The Broad Art Foundation has made known its unparalleled acquisition of 570 artworks by German artist, Joseph Beuys (pronounced “boyz”). The huge collection was procured for an undisclosed sum, and comprises the most complete body of work by the deceased artist now held in the United States. Eli Broad said of his purchase, “We consider this an opportunity to make a real difference in Los Angeles’ emergence as a world capital for contemporary art. An artist as significant as Beuys should be strongly represented here.”
LACMA’s director, Michael Govan, has promised that the works of Beuys will be placed on exhibit when the museum unveils its new multi-million dollar facilities in early February, 2008. Govan said “Beuys is one of the most important artists of the post-war era,” and “therefore ideal to present at the opening of LACMA’s Broad Contemporary Art Museum.”
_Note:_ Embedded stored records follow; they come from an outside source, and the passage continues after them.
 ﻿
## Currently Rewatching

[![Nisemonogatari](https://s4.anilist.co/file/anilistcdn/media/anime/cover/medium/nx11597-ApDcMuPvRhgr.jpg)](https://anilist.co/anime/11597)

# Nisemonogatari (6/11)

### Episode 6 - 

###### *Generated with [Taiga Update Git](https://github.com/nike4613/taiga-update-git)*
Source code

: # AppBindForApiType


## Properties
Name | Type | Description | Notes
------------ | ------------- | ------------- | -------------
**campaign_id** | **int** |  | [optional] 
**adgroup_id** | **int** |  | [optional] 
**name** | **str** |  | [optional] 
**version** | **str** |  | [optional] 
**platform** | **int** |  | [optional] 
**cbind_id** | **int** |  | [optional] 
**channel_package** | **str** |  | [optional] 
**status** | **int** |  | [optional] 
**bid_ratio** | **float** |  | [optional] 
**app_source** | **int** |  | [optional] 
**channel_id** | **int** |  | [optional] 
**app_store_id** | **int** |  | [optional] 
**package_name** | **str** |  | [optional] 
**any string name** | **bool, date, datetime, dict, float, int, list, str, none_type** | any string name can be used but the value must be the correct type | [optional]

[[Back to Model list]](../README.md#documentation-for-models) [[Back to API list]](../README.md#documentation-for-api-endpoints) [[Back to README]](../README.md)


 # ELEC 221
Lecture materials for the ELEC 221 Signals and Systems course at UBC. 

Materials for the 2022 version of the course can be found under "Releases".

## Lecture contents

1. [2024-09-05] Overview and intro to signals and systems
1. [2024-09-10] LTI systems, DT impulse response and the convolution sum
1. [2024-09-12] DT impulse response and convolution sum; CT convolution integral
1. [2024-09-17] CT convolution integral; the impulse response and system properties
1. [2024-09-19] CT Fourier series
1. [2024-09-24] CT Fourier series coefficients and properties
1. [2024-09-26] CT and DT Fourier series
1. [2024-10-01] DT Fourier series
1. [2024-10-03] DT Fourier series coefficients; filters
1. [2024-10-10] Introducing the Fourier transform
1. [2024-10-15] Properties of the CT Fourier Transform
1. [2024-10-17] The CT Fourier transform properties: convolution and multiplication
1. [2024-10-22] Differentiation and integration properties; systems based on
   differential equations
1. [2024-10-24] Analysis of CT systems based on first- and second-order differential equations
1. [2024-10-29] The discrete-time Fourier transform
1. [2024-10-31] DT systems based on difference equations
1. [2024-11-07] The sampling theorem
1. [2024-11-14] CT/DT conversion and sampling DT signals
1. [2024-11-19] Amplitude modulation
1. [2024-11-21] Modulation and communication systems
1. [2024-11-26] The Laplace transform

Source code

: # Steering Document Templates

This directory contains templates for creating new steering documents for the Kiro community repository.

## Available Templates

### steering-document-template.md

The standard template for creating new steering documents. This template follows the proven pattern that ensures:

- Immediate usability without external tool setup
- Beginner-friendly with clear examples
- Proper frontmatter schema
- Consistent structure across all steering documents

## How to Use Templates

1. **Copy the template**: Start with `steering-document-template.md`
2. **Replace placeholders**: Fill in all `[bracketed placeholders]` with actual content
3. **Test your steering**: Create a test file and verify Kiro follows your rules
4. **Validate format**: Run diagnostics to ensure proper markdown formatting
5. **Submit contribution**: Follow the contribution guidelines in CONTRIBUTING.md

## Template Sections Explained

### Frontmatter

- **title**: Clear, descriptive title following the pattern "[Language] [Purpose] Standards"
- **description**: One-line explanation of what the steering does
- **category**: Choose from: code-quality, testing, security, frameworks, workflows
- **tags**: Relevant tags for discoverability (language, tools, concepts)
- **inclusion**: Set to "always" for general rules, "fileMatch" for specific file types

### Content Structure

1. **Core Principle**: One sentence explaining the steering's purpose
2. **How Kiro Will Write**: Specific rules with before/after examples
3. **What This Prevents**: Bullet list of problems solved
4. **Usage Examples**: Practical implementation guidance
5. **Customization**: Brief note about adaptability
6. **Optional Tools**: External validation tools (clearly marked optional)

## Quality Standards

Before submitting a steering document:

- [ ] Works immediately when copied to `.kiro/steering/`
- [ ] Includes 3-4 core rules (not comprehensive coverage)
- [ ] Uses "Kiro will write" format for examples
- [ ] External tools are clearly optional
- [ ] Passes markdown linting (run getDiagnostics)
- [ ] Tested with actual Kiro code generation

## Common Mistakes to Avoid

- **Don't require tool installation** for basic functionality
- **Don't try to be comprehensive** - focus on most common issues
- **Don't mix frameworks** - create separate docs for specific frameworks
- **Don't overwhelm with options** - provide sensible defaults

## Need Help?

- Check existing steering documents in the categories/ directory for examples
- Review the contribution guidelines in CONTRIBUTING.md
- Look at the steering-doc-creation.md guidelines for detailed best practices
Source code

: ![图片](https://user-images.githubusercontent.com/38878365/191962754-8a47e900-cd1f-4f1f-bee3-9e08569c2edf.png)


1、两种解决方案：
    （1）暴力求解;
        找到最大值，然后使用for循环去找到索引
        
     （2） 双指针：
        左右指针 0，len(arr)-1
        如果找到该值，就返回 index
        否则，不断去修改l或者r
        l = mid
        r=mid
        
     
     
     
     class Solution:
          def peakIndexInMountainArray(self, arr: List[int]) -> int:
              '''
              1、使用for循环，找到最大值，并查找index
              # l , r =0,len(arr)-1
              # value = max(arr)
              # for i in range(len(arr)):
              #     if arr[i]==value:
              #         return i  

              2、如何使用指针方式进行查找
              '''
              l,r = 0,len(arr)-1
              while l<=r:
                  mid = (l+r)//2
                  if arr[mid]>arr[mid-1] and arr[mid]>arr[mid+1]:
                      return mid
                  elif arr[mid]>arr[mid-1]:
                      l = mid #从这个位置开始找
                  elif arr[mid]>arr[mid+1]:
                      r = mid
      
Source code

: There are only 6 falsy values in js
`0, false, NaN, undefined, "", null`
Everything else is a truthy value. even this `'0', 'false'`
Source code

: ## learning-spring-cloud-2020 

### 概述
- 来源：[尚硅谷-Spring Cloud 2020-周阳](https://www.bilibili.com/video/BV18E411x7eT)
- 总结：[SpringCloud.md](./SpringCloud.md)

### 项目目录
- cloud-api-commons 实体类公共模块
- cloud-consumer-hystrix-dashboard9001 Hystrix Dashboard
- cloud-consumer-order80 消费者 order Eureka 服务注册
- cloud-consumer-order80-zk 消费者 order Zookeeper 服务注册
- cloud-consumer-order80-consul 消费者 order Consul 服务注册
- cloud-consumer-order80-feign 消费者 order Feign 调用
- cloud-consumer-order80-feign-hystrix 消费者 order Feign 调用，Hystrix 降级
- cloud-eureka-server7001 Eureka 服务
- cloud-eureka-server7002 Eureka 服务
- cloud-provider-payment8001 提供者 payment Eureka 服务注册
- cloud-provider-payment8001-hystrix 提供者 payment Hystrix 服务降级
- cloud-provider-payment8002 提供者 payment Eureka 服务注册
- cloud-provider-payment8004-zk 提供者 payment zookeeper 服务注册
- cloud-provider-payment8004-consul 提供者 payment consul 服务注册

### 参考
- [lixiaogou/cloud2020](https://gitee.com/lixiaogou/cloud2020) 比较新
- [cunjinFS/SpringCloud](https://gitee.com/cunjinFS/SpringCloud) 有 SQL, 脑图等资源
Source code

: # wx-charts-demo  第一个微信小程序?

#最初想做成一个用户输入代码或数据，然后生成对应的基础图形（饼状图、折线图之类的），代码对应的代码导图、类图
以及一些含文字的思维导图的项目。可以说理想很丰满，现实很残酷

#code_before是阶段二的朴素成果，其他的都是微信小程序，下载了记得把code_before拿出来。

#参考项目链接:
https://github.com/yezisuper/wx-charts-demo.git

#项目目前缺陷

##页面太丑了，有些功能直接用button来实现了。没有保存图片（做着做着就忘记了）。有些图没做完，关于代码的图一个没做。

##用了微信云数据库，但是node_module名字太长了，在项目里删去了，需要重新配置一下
I must admit that I’m not a devotee of German conceptual artist Joseph Beuys (1921-1986). He is credited by enthusiasts of postmodernism as one of the most influential figures in contemporary art, but to me his performances or “actions” as he called them, were obscurantist affairs at best, and his installation works were equally baffling. For example, in his infamous 1965 performance/action, How To Explain Paintings to a Dead Hare, Beuys covered his head in honey and gold leaf and moped before a live audience while carrying a dead hare through an exhibit of pictures, all the while talking to the lifeless animal. This doesn’t sound revolutionary to me, but it does sound frivolous.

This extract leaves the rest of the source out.